*TASK INSTRUCTIONS*. Gather each line in the entries that includes the string "чтений".

*DATA FOR THIS TASK*.
========

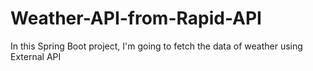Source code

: # Weather-API-from-Rapid-API
In this Spring Boot project, I'm going to fetch the data of weather using External API
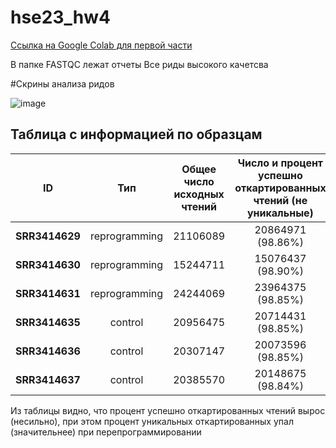 # hse23_hw4
  
[Ссылка на Google Colab для первой части]()

В папке FASTQC лежат отчеты
Все риды высокого качетсва

#Скрины анализа ридов

![image](https://github.com/prayforanya/hse23_hw4/main/images/SRR3414629_1.jpg)


## Таблица с информацией по образцам  
| ID | Тип | Общее число исходных чтений | Число и процент успешно откартированных чтений (не уникальные) | Число и процент успешно откартированных чтений (уникальные) | Общее число чтений, попавших на гены |
|----------|:-------:|:----------------:|:----------------:|:----------------:|:----------------:|
| **SRR3414629** | reprogramming | 21106089 | 20864971 (98.86%) | 18573565 (88.00%) | 16224313 |
| **SRR3414630** | reprogramming | 15244711 | 15076437 (98.90%) | 13320505 (87.38%) | 11583775 |
| **SRR3414631** | reprogramming | 24244069 | 23964375 (98.85%) | 21159606 (87.28%) | 18613501 |
| **SRR3414635** | control       | 20956475 | 20714431 (98.85%) | 18637053 (88.93%) | 16463013 |
| **SRR3414636** | control       | 20307147 | 20073596 (98.85%) | 18032679 (88.80%) | 15942667 |
| **SRR3414637** | control       | 20385570 | 20148675 (98.84%) | 18043406 (88.51%) | 15914380 |

Из таблицы видно, что процент успешно откартированных чтений вырос  (несильно), при этом процент уникальных откартированных упал (значительнее) при перепрограммировании 
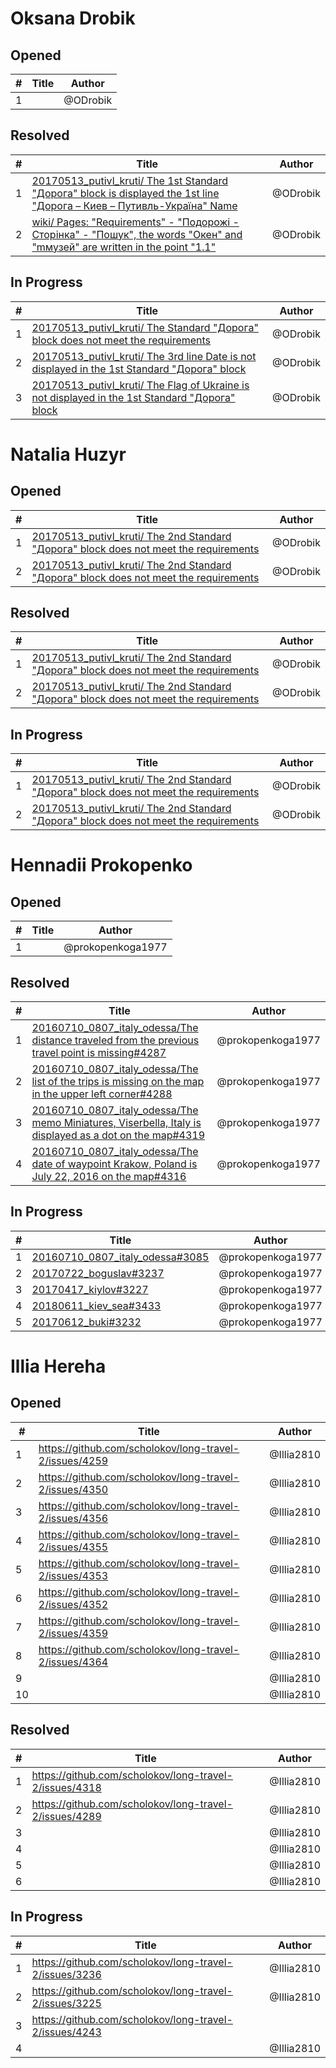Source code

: # Oksana Drobik

## Opened

| #   | Title | Author
| --- | ---   | ----
| 1   |   | @ODrobik

## Resolved
| #   | Title | Author
| --- | ---   | ----
| 1   | [20170513_putivl_kruti/ The 1st Standard "Дорога" block is displayed the 1st line "Дорога – Киев – Путивль-Україна" Name](https://github.com/users/scholokov/projects/4/views/3?pane=issue&itemId=37770072)   | @ODrobik
| 2   | [wiki/ Pages: "Requirements" - "Подорожі - Сторінка" - "Пошук", the words "Окен" and "mмузей" are written in the point "1.1"](https://github.com/users/scholokov/projects/4/views/3?pane=issue&itemId=36994535)   | @ODrobik

## In Progress
| #   | Title | Author
| --- | ---   | ----
| 1   | [20170513_putivl_kruti/ The Standard "Дорога" block does not meet the requirements](https://github.com/users/scholokov/projects/4/views/3?pane=issue&itemId=37257921)   | @ODrobik
| 2   | [20170513_putivl_kruti/ The 3rd line Date is not displayed in the 1st Standard "Дорога" block](https://github.com/users/scholokov/projects/4/views/3?pane=issue&itemId=37771601)   | @ODrobik
| 3   | [20170513_putivl_kruti/ The Flag of Ukraine is not displayed in the 1st Standard "Дорога" block ](https://github.com/users/scholokov/projects/4/views/3?pane=issue&itemId=37772071)   | @ODrobik

# Natalia Huzyr

## Opened

| #   | Title | Author
| --- | ---   | ----
| 1   | [20170513_putivl_kruti/ The 2nd Standard "Дорога" block does not meet the requirements](https://github.com/users/scholokov/projects/4/views/6?pane=issue&itemId=36649972#:~:text=travel%2D2%20%234236-,20170513_putivl_kruti/%20The%202nd%20Standard%20%22%D0%94%D0%BE%D1%80%D0%BE%D0%B3%D0%B0%22%20block%20does%20not%20meet%20the%20requirements,-%234236)   | @ODrobik
| 2   | [20170513_putivl_kruti/ The 2nd Standard "Дорога" block does not meet the requirements](https://github.com/users/scholokov/projects/4/views/6?pane=issue&itemId=36649972#:~:text=travel%2D2%20%234236-,20170513_putivl_kruti/%20The%202nd%20Standard%20%22%D0%94%D0%BE%D1%80%D0%BE%D0%B3%D0%B0%22%20block%20does%20not%20meet%20the%20requirements,-%234236)   | @ODrobik


## Resolved
| #   | Title | Author
| --- | ---   | ----
| 1   | [20170513_putivl_kruti/ The 2nd Standard "Дорога" block does not meet the requirements](https://github.com/users/scholokov/projects/4/views/6?pane=issue&itemId=36649972#:~:text=travel%2D2%20%234236-,20170513_putivl_kruti/%20The%202nd%20Standard%20%22%D0%94%D0%BE%D1%80%D0%BE%D0%B3%D0%B0%22%20block%20does%20not%20meet%20the%20requirements,-%234236)   | @ODrobik
| 2   | [20170513_putivl_kruti/ The 2nd Standard "Дорога" block does not meet the requirements](https://github.com/users/scholokov/projects/4/views/6?pane=issue&itemId=36649972#:~:text=travel%2D2%20%234236-,20170513_putivl_kruti/%20The%202nd%20Standard%20%22%D0%94%D0%BE%D1%80%D0%BE%D0%B3%D0%B0%22%20block%20does%20not%20meet%20the%20requirements,-%234236)   | @ODrobik

## In Progress
| #   | Title | Author
| --- | ---   | ----
| 1   | [20170513_putivl_kruti/ The 2nd Standard "Дорога" block does not meet the requirements](https://github.com/users/scholokov/projects/4/views/6?pane=issue&itemId=36649972#:~:text=travel%2D2%20%234236-,20170513_putivl_kruti/%20The%202nd%20Standard%20%22%D0%94%D0%BE%D1%80%D0%BE%D0%B3%D0%B0%22%20block%20does%20not%20meet%20the%20requirements,-%234236)   | @ODrobik
| 2   | [20170513_putivl_kruti/ The 2nd Standard "Дорога" block does not meet the requirements](https://github.com/users/scholokov/projects/4/views/6?pane=issue&itemId=36649972#:~:text=travel%2D2%20%234236-,20170513_putivl_kruti/%20The%202nd%20Standard%20%22%D0%94%D0%BE%D1%80%D0%BE%D0%B3%D0%B0%22%20block%20does%20not%20meet%20the%20requirements,-%234236)   | @ODrobik

# Hennadii Prokopenko

## Opened

| #   | Title | Author
| --- | ---   | ----
| 1   | |@prokopenkoga1977


## Resolved
| #   | Title | Author
| --- | ---   | ----
| 1   |[20160710_0807_italy_odessa/The distance traveled from the previous travel point is missing#4287](https://github.com/scholokov/long-travel-2/issues/4287) |@prokopenkoga1977
| 2   |[20160710_0807_italy_odessa/The list of the trips is missing on the map in the upper left corner#4288](https://github.com/scholokov/long-travel-2/issues/4288) |@prokopenkoga1977
| 3   |[20160710_0807_italy_odessa/The memo Miniatures, Viserbella, Italy is displayed as a dot on the map#4319](https://github.com/scholokov/long-travel-2/issues/4319)|@prokopenkoga1977
| 4   |[20160710_0807_italy_odessa/The date of waypoint Krakow, Poland is July 22, 2016 on the map#4316](https://github.com/scholokov/long-travel-2/issues/4316)|@prokopenkoga1977

## In Progress
| #   | Title | Author
| --- | ---   | ----
| 1   | [20160710_0807_italy_odessa#3085](https://github.com/scholokov/long-travel-2/issues/3085)|@prokopenkoga1977
| 2   | [20170722_boguslav#3237](https://github.com/scholokov/long-travel-2/issues/3237)|@prokopenkoga1977
| 3   | [20170417_kiylov#3227](https://github.com/scholokov/long-travel-2/issues/3227)|@prokopenkoga1977
| 4   | [20180611_kiev_sea#3433](https://github.com/scholokov/long-travel-2/issues/3433)|@prokopenkoga1977
| 5   | [20170612_buki#3232](https://github.com/scholokov/long-travel-2/issues/3232)|@prokopenkoga1977

# Illia Hereha
## Opened

| #   | Title | Author
| --- | ---   | ----
| 1   | [https://github.com/scholokov/long-travel-2/issues/4259  ](https://github.com/scholokov/long-travel-2/issues/4259)  | @Illia2810
| 2   | [https://github.com/scholokov/long-travel-2/issues/4350  ](https://github.com/scholokov/long-travel-2/issues/4350)  | @Illia2810
| 3   |[https://github.com/scholokov/long-travel-2/issues/4356  ](https://github.com/scholokov/long-travel-2/issues/4356)   | @Illia2810
| 4   |[https://github.com/scholokov/long-travel-2/issues/4355  ](https://github.com/scholokov/long-travel-2/issues/4355)   | @Illia2810
| 5   |[https://github.com/scholokov/long-travel-2/issues/4353  ](https://github.com/scholokov/long-travel-2/issues/4353)  | @Illia2810
| 6   |[https://github.com/scholokov/long-travel-2/issues/4352  ](https://github.com/scholokov/long-travel-2/issues/4352) | @Illia2810
| 7   |[https://github.com/scholokov/long-travel-2/issues/4359  ](https://github.com/scholokov/long-travel-2/issues/4359)  | @Illia2810
| 8   |[https://github.com/scholokov/long-travel-2/issues/4364  ](https://github.com/scholokov/long-travel-2/issues/4364)  | @Illia2810
| 9   |   | @Illia2810
| 10  |   | @Illia2810
## Resolved
| #   | Title | Author
| --- | ---   | ----
| 1   |[https://github.com/scholokov/long-travel-2/issues/4318  ](https://github.com/scholokov/long-travel-2/issues/4318)   | @Illia2810
| 2   |[https://github.com/scholokov/long-travel-2/issues/4289  ](https://github.com/scholokov/long-travel-2/issues/4289)   | @Illia2810
| 3   |   | @Illia2810
| 4   |   | @Illia2810
| 5   |   | @Illia2810
| 6   |   | @Illia2810

## In Progress
| #   | Title | Author
| --- | ---   | ----
| 1   |[ https://github.com/scholokov/long-travel-2/issues/3236  ](https://github.com/scholokov/long-travel-2/issues/3236)   | @Illia2810
| 2   |[ https://github.com/scholokov/long-travel-2/issues/3225  ](https://github.com/scholokov/long-travel-2/issues/3225)   | @Illia2810
| 3   |[https://github.com/scholokov/long-travel-2/issues/4243  ](https://github.com/scholokov/long-travel-2/issues/4243)   | 
| 4   |   | @Illia2810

========

*OUTPUT OF THE TASK*.
| ID | Тип | Общее число исходных чтений | Число и процент успешно откартированных чтений (не уникальные) | Число и процент успешно откартированных чтений (уникальные) | Общее число чтений, попавших на гены |
Из таблицы видно, что процент успешно откартированных чтений вырос  (несильно), при этом процент уникальных откартированных упал (значительнее) при перепрограммировании 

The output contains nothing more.